Algorithmic Aspects of Homophyly of Networks
We investigate the algorithmic problems of the {\it homophyly phenomenon} in networks. Given an undirected graph $G = (V, E)$ and a vertex coloring $c \colon V \rightarrow {1, 2, …, k}$ of $G$, we say that a vertex $v\in V$ is {\it happy} if $v$ shares the same color with all its neighbors, and {\it unhappy}, otherwise, and that an edge $e\in E$ is {\it happy}, if its two endpoints have the same color, and {\it unhappy}, otherwise. Supposing $c$ is a {\it partial vertex coloring} of $G$, we define the Maximum Happy Vertices problem (MHV, for short) as to color all the remaining vertices such that the number of happy vertices is maximized, and the Maximum Happy Edges problem (MHE, for short) as to color all the remaining vertices such that the number of happy edges is maximized. Let $k$ be the number of colors allowed in the problems. We show that both MHV and MHE can be solved in polynomial time if $k = 2$, and that both MHV and MHE are NP-hard if $k \geq 3$. We devise a $\max {1/k, \Omega(\Delta^{-3})}$-approximation algorithm for the MHV problem, where $\Delta$ is the maximum degree of vertices in the input graph, and a 1/2-approximation algorithm for the MHE problem. This is the first theoretical progress of these two natural and fundamental new problems.
💡 Research Summary
The paper introduces two novel optimization problems that formalize the homophily phenomenon in networks. Given an undirected graph G = (V, E) and a partial vertex coloring c: V → {1,…,k}, a vertex is called “happy” if all its neighbors share its color, and an edge is “happy” if its two endpoints have the same color. The authors define (i) Maximum Happy Vertices (MHV): extend the partial coloring to a full coloring so that the number of happy vertices is maximized, and (ii) Maximum Happy Edges (MHE): extend the coloring to maximize the number of happy edges.
The first major contribution is a complete complexity classification with respect to the number of colors k. When k = 2, both MHV and MHE can be solved exactly in polynomial time. The authors show that each problem reduces to a classic cut or flow problem: MHV becomes the problem of maximizing the size of monochromatic connected components, which is equivalent to a minimum‑cut computation; MHE reduces to minimizing the cut between the two color classes, again solvable by a max‑flow/min‑cut algorithm.

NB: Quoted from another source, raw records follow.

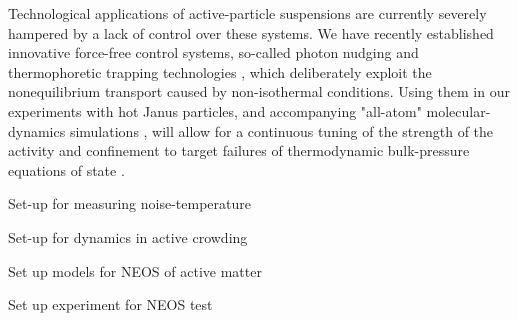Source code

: \begin{workpackage}
\begin{tasklist}
\begin{task}[title=Active Brownian Particle Suspensions,id=task4,lead=ULEI,wphases=16-48]
Technological applications of active-particle suspensions  are
currently severely hampered by a lack of control over these systems.
%
We have recently established innovative force-free control systems, so-called photon nudging
and thermophoretic trapping technologies \cite{Qian2013,Braun:NanoLetters:2015}, which deliberately exploit 
the nonequilibrium transport caused by non-isothermal conditions.
%
Using them in our experiments with hot Janus particles, and accompanying "all-atom" molecular-dynamics 
simulations \cite{chakraborty-etal:2011}, will allow for a continuous tuning of the strength of 
the activity and confinement to target failures of thermodynamic bulk-pressure equations of
state \cite{ginot-etal:2015}.
\end{task}


\end{tasklist}

\printbibliography[heading=proposal-bib,env=proposal-env]

\begin{wpdelivs}
\begin{wpdeliv}[due=12,id=D2.3,dissem=PU,nature=R,lead=ULEI]
      {Set-up for measuring noise-temperature}
  \end{wpdeliv}
  \begin{wpdeliv}[due=24,id=D2.1,dissem=PU,nature=R,lead=ULEI]
      {Set-up for dynamics in active crowding}
  \end{wpdeliv}
  \begin{wpdeliv}[due=24,id=D2.2,dissem=PU,nature=R,lead=ULEI]
      {Set up models for NEOS of active matter}
\end{wpdeliv}
  \begin{wpdeliv}[due=36,id=D2.4,dissem=PU,nature=R,lead=ULEI]
      {Set up experiment for NEOS test}
\end{wpdeliv}
\end{wpdelivs}

\end{workpackage}
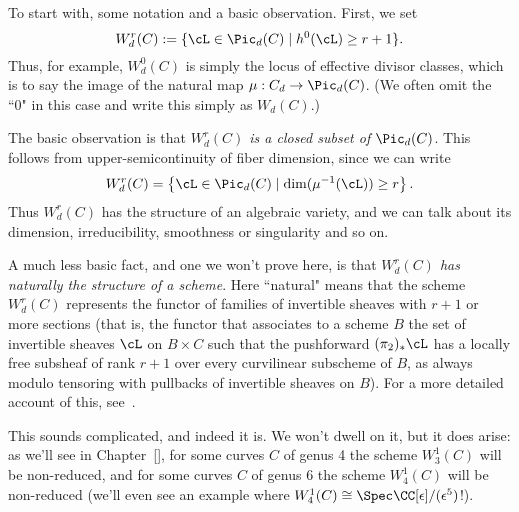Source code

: To start with, some notation and a basic observation. First, we set
$$
W^r_d(C) := \{ \cL \in \Pic_d(C) \mid h^0(\cL) \geq r+1 \}.
$$
Thus, for example, $W^0_d(C)$ is simply the locus of effective divisor classes, which is to say the image of the natural map $\mu : C_d \to \Pic_d(C)$. (We often omit the ``0" in this case and write this simply as $W_d(C)$.)

The basic observation is that \emph{$W^r_d(C)$ is a closed subset of $\Pic_d(C)$}. This follows from upper-semicontinuity of fiber dimension, since we can write
$$
W^r_d(C) = \left\{ \cL \in \Pic_d(C) \mid \dim(\mu^{-1}(\cL)) \geq r \right\}.
$$
Thus $W^r_d(C)$ has the structure of an algebraic variety, and we can talk about its dimension, irreducibility, smoothness or singularity and so on.

A much less basic fact, and one we won't prove here, is that \emph{$W^r_d(C)$ has naturally the structure of a scheme}. Here ``natural" means that the scheme $W^r_d(C)$ represents the functor of families of invertible sheaves with $r+1$ or more sections (that is, the functor that associates to a scheme $B$ the set of invertible sheaves $\cL$ on $B \times C$ such that the pushforward $(\pi_2)_*\cL$ has a locally free subsheaf of rank $r+1$ over every curvilinear subscheme of $B$, as always modulo tensoring with pullbacks of invertible sheaves on $B$). For a more detailed account of this, see~\cite{ACGH}.

This sounds complicated, and indeed it is. We won't  dwell on it, but it does arise: as we'll see in Chapter~\ref{}, for some curves $C$ of genus 4 the scheme $W^1_3(C)$ will be non-reduced, and for some curves $C$ of genus 6 the scheme $W^1_4(C)$ will be non-reduced (we'll even see an example where $W^1_4(C) \cong \Spec \CC[\epsilon]/(\epsilon^5)$!). 

%
%

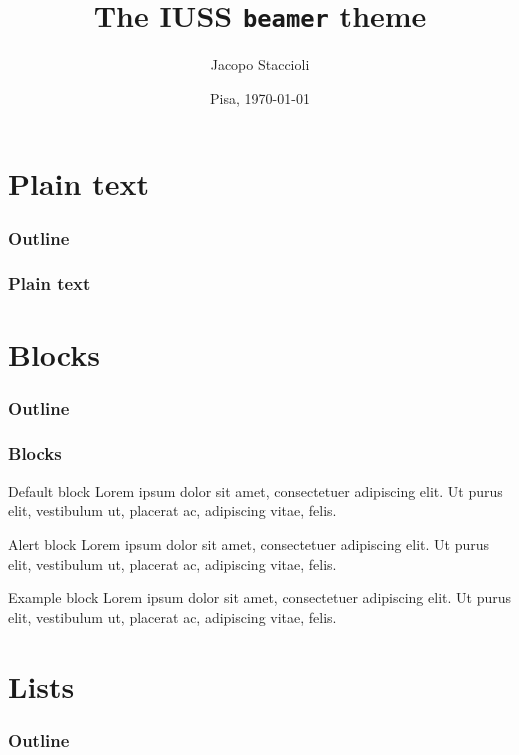 \documentclass{beamer}
\title[The IUSS \texttt{beamer} theme]{The IUSS \texttt{beamer} theme}
\author[Jacopo Staccioli]{Jacopo Staccioli}
\institute{\href{mailto:j.staccioli@santannapisa.it}{\texttt{j.staccioli<at>santannapisa.it}}}
\date[\today]{Pisa, \today}
\begin{document}
\begin{frame}
\maketitle
\end{frame}

\section{\bfseries Plain text}

\begin{frame}
\frametitle{Outline}
\tableofcontents[currentsection]
\end{frame}

\begin{frame}
\frametitle{Plain text}
\lipsum[1]
\end{frame}

\section{\bfseries Blocks}

\begin{frame}
\frametitle{Outline}
\tableofcontents[currentsection]
\end{frame}

\begin{frame}
\frametitle{Blocks}
\begin{block}{Default block}
Lorem ipsum dolor sit amet, consectetuer adipiscing elit. Ut purus elit, vestibulum ut, placerat ac, adipiscing vitae, felis.
\end{block}
\begin{alertblock}{Alert block}
Lorem ipsum dolor sit amet, consectetuer adipiscing elit. Ut purus elit, vestibulum ut, placerat ac, adipiscing vitae, felis.
\end{alertblock}
\begin{exampleblock}{Example block}
Lorem ipsum dolor sit amet, consectetuer adipiscing elit. Ut purus elit, vestibulum ut, placerat ac, adipiscing vitae, felis.
\end{exampleblock}
\end{frame}

\section{\bfseries Lists}

\begin{frame}
\frametitle{Outline}
\tableofcontents[currentsection]
\end{frame}
\end{document}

When k ≥ 3, the situation changes dramatically. By reductions from the 3‑coloring problem (for MHV) and from known NP‑hard edge‑labeling formulations (for MHE), the paper proves that both problems are NP‑hard. This establishes that, unlike the binary‑color case, no polynomial‑time algorithm is expected for the general case unless P = NP.
Given the hardness, the authors turn to approximation algorithms. For MHV they propose two complementary strategies. The first is a simple random assignment that guarantees an expected 1/k fraction of the optimum, because each vertex has a 1/k chance of matching all its neighbors under a uniform random coloring. The second is a degree‑dependent greedy algorithm: repeatedly assign to each uncolored vertex the color that would make the largest number of its already‑colored neighbors happy. By a careful analysis they prove this algorithm achieves an Ω(Δ⁻³) approximation, where Δ is the maximum degree of G. The final guarantee for MHV is the larger of the two bounds, i.e., max{1/k, Ω(Δ⁻³)}. This result is particularly strong for sparse graphs (small Δ) or when the number of colors is small.
For MHE the paper presents a deterministic 1/2‑approximation algorithm. The method colors all vertices arbitrarily with the two colors, computes the number of monochromatic edges in each color class, and then selects the coloring that yields the larger count. By linearity of expectation, at least half of the total edges can be made happy, guaranteeing the 1/2 factor.
The work is the first theoretical treatment of these homophily‑based optimization problems. It provides a clear dichotomy (polynomial for k = 2, NP‑hard for k ≥ 3), and supplies the first non‑trivial approximation algorithms with provable performance guarantees. The analysis also highlights the role of graph degree in the quality of approximation for MHV, suggesting that real‑world networks—often sparse and with limited color palettes—can be handled effectively. Potential applications include community detection, label propagation, and marketing strategies where aligning node attributes with their neighborhoods is desirable. The paper thus opens a new line of research at the intersection of network science and algorithmic graph theory.